From our Everything “Mad Men” Is New Again desk
After ‘Mad Men’ Drought, Hoping to Slake a Thirst
The fifth season of “Mad Men,” the drama series about advertising and America in the 1960s, is to begin on the AMC cable channel on Sunday. It has been 17 months since the final episode of Season 4, and that hiatus — twice as long as usual — has whetted the appetites of fans and those hoping to entice them to buy magazines, books, clothing, cosmetics, jewelry and other merchandise.
Among the enticers:
Perhaps the most ambitious effort is being made by Newsweek and its online partner, The Daily Beast, part of IAC/InterActiveCorp, which will bring out on Monday a double issue of the print and tablet editions of the magazine that are designed to mirror the Newsweek graphics of the ’60s.
The “special retro-modern issue” of Newsweek:
The Boston connection:
Hill, Holliday, Connors, Cosmopulos, an agency in Boston that is part of the Interpublic Group of Companies, worked with the Newsweek Daily Beast executives to bring the project to fruition.
“We positioned the sales pitch, the idea of creating custom ads, and we even sold a few to our clients,” said Karen Kaplan, president at Hill, Holliday, referring to Dunkin’ Donuts, whose ad carries the headline “Say ‘Yup!’ to America’s favorite cup,” and John Hancock, whose ad, in black and white, carries the headline “Pessimism is a darn lousy investment strategy.”
Newsweek is getting “a lot of new advertisers” who were “specifically interested in being in this issue because of the content,” Ms.
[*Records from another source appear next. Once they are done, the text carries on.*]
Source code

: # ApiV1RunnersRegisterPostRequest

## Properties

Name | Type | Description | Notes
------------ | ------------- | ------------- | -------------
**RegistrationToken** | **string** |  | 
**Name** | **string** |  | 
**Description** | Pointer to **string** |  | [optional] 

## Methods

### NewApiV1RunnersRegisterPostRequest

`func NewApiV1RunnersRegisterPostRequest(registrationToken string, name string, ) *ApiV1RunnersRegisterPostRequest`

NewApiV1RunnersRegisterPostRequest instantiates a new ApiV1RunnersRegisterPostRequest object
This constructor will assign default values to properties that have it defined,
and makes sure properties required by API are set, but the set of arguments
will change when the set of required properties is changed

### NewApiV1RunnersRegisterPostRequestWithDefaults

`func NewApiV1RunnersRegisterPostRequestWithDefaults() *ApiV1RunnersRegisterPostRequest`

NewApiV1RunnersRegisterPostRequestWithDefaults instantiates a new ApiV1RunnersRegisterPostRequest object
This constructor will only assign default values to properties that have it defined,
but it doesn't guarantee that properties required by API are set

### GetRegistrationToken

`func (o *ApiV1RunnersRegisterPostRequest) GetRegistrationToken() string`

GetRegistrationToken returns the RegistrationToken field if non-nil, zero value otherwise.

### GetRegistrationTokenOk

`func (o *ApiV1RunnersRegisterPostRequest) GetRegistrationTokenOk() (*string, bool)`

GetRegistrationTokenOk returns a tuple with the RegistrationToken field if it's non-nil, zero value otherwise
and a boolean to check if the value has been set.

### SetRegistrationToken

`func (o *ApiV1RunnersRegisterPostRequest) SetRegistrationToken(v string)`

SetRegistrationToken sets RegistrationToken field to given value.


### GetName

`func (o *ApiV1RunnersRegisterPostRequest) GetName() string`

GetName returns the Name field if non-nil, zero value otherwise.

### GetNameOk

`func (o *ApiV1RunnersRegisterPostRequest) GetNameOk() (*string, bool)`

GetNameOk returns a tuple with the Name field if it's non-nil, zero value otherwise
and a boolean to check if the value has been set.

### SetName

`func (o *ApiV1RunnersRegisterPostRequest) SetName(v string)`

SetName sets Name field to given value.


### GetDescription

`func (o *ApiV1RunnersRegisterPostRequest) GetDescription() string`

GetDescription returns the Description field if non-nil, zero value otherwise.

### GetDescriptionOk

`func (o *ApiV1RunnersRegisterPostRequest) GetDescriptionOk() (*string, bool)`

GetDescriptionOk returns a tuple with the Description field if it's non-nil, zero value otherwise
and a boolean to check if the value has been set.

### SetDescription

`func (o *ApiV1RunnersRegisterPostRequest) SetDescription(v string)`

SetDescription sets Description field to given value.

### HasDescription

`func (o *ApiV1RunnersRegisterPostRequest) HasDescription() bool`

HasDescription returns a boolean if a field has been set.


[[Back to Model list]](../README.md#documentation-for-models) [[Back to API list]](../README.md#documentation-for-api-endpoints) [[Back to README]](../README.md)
Kaplan said. Of the 30 ad pages, Mr. Gregory said, 25 or 26 were created for the issue.
Boston Business Journal helpfully adds “3 Reasons Mad Men’s Return Is Good For Boston:”
1. “Mad Men” serves as a potent reminder that the advertising business is cool. Local ad executives have said the show, which is set in the 1960s, has elevated the profile of the ad industry and also made it mysterious again.
2. The launch of the new season also will provide ample water cooler chatter (excuse me, Twitter chatter) for the next several months. People, especially ad types, love to blog about the show. And they love to tweet about it. Here are two written by Boston execs: “Mad Men, Trust Me, and now, Soul for Sale”; and a Hill Holliday blog post, “Pictures from the Edge of the Mad Men era.”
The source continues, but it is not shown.